Work request
The task calls for the count of lines containing "repository" in these records, given as a number with no other words.

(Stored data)
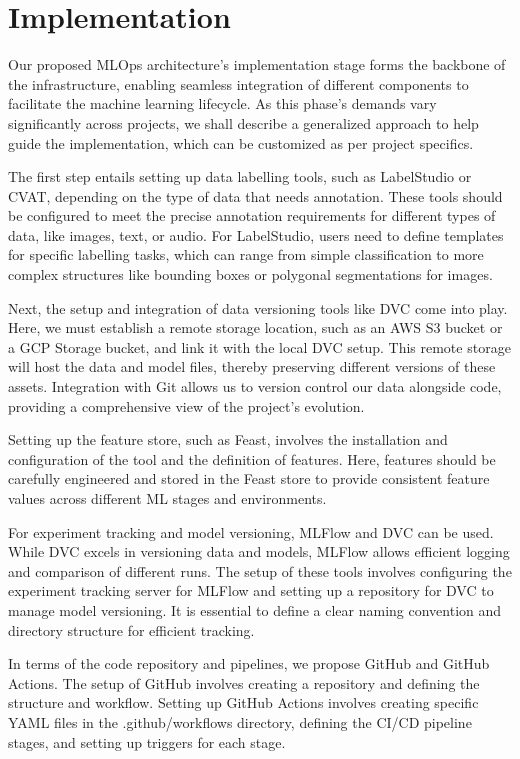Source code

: \section{Implementation \label{implementation}}
Our proposed MLOps architecture's implementation stage forms the backbone of the infrastructure, enabling seamless integration of different components to facilitate the machine learning lifecycle. As this phase's demands vary significantly across projects, we shall describe a generalized approach to help guide the implementation, which can be customized as per project specifics.

The first step entails setting up data labelling tools, such as LabelStudio or CVAT, depending on the type of data that needs annotation. These tools should be configured to meet the precise annotation requirements for different types of data, like images, text, or audio. For LabelStudio, users need to define templates for specific labelling tasks, which can range from simple classification to more complex structures like bounding boxes or polygonal segmentations for images.

Next, the setup and integration of data versioning tools like DVC come into play. Here, we must establish a remote storage location, such as an AWS S3 bucket or a GCP Storage bucket, and link it with the local DVC setup. This remote storage will host the data and model files, thereby preserving different versions of these assets. Integration with Git allows us to version control our data alongside code, providing a comprehensive view of the project's evolution.

Setting up the feature store, such as Feast, involves the installation and configuration of the tool and the definition of features. Here, features should be carefully engineered and stored in the Feast store to provide consistent feature values across different ML stages and environments.

For experiment tracking and model versioning, MLFlow and DVC can be used. While DVC excels in versioning data and models, MLFlow allows efficient logging and comparison of different runs. The setup of these tools involves configuring the experiment tracking server for MLFlow and setting up a repository for DVC to manage model versioning. It is essential to define a clear naming convention and directory structure for efficient tracking.

In terms of the code repository and pipelines, we propose GitHub and GitHub Actions. The setup of GitHub involves creating a repository and defining the structure and workflow. Setting up GitHub Actions involves creating specific YAML files in the .github/workflows directory, defining the CI/CD pipeline stages, and setting up triggers for each stage.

Result for this exercise
2